Document Type
Article
Publication Date
2018
Abstract
As you all know, the organizers of this event chose a topic of burning interest when they selected crypto-currency as the focus of this year’s panel. Fortunately, unlike most of the similar events at which the author has been asked to speak, we have not been asked to talk about Bitcoin as the currency of the future; my doubts about the ability of Bitcoin to succeed as a currency of routine use – as opposed to a speculative investment vehicle – dampen my interest in talking repeatedly about that subject. The task they have set for the speakers is one that involves a transactional development with much more potential for widespread deployment: transactions in which lenders extend loans in return for an interest in some form of crypto-currency as collateral.
That topic sidesteps the indeterminate speculation about the future development of Bitcoin in favor of something of commercial immediacy. Crypto-currencies, in fact, have present value on the balance sheets of commercial borrowers, and all signs suggest that, in the years to come, investments in one or another form of crypto-currency will become more routine and more substantial. To be sure, that value might be volatile, and it might or might not be useful to think of it as currency, but from the perspective of lenders, it represents value that would enhance the borrowing base of their customers if lenders could capture it reliably.

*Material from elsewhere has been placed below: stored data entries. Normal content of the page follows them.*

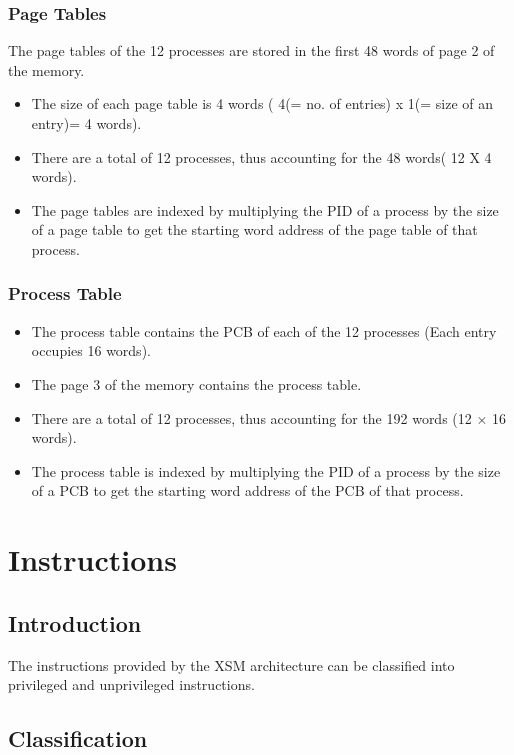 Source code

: \documentclass[11pt]{article}
\begin{document}
\subsubsection{Page Tables}
The page tables of the 12 processes are stored in the first 48 words of page 2 of the memory. 
\begin{itemize}
\item The size of each page table is 4 words ( 4(= no. of entries) x 1(= size of an entry)= 4 words).
\item There are a total of 12 processes, thus accounting for the 48 words( 12 X 4 words).
\item The page tables are indexed by multiplying the PID of a process by the size of a page table to get the starting word address of the page table of that process.
\end{itemize}

\subsubsection{Process Table}
\begin{itemize}
\item The process table contains the PCB of each of the 12 processes (Each entry occupies 16 words).
\item The page 3 of the memory contains the process table.
\item There are a total of 12 processes, thus accounting for the 192 words (12 × 16 words).
\item The process table is indexed by multiplying the PID of a process by the size of a PCB to get the starting word address of the PCB of that process.
\end{itemize}



\section{Instructions}

\subsection{Introduction}
The instructions provided by the XSM architecture can be classified into privileged and unprivileged instructions.

\subsection{Classification}
\end{document}
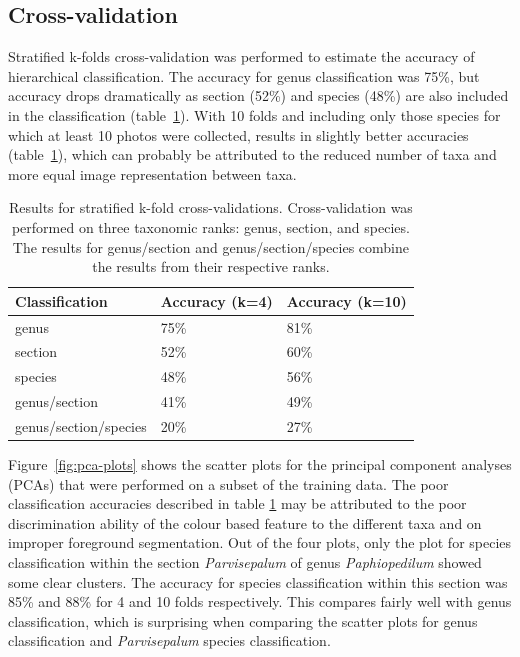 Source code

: \documentclass[3p,twocolumn,10pt]{elsarticle}
\begin{document}
\subsection{Cross-validation}

Stratified k-folds cross-validation was performed to estimate the accuracy of hierarchical classification. The accuracy for genus classification was 75\%, but accuracy drops dramatically as section (52\%) and species (48\%) are also included in the classification (table~\ref{tbl:x-validation-results}). With 10 folds and including only those species for which at least 10 photos were collected, results in slightly better accuracies (table~\ref{tbl:x-validation-results}), which can probably be attributed to the reduced number of taxa and more equal image representation between taxa.

\begin{table}[h]\footnotesize
    \caption{Results for stratified k-fold cross-validations. Cross-validation was performed on three taxonomic ranks: genus, section, and species. The results for genus/section and genus/section/species combine the results from their respective ranks.}
    \begin{center}
    \begin{tabular}{lp{1.5cm}p{1.5cm}}
    \toprule
    \textbf{Classification} & \textbf{Accuracy (k=4)} & \textbf{Accuracy (k=10)} \\
    \midrule
    genus                   & 75\%    & 81\% \\
    section                 & 52\%    & 60\% \\
    species                 & 48\%    & 56\% \\
    genus/section           & 41\%    & 49\% \\
    genus/section/species   & 20\%    & 27\% \\
    \bottomrule
    \end{tabular}
    \end{center}
    \label{tbl:x-validation-results}
\end{table}

Figure~\ref{fig:pca-plots} shows the scatter plots for the principal component analyses (PCAs) that were performed on a subset of the training data. The poor classification accuracies described in table \ref{tbl:x-validation-results} may be attributed to the poor discrimination ability of the colour based feature to the different taxa and on improper foreground segmentation. Out of the four plots, only the plot for species classification within the section \textit{Parvisepalum} of genus \textit{Paphiopedilum} showed some clear clusters. The accuracy for species classification within this section was 85\% and 88\% for 4 and 10 folds respectively. This compares fairly well with genus classification, which is surprising when comparing the scatter plots for genus classification and \textit{Parvisepalum} species classification.
\end{document}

This article considers that topic. The author proceeds in three steps. First, the author considers the simple straightforward approach of perfecting a security interest under existing legal rules. Recognizing the obvious weaknesses of that approach in cabining transfers of collateral to pseudonymous purchasers, the author turns in the second part of the article to a more capacious use of institutional arrangements that should give the lender a more effective control of the asset – transactions using what the author calls “quasi-control.” Finally, the third part of the article briefly considers technological advances that would use blockchain-based smart contracting tools to perfect the lender’s interests more elegantly, namely the development of a “smart” lien that integrates the respective rights of the borrower and lender directly into the mechanism of the blockchain.
Disciplines
Banking and Finance Law | Law | Science and Technology Law
Recommended Citation
Ronald J. Mann,
Reliable Perfection of Security Interests in Crypto-Currency,
21
SMU Sci. & Tech. L. Rev.
159
(2018).
Available at:
https://scholarship.law.columbia.edu/faculty_scholarship/2904
Comments
This article was originally published in the SMU Science & Technology Law Review.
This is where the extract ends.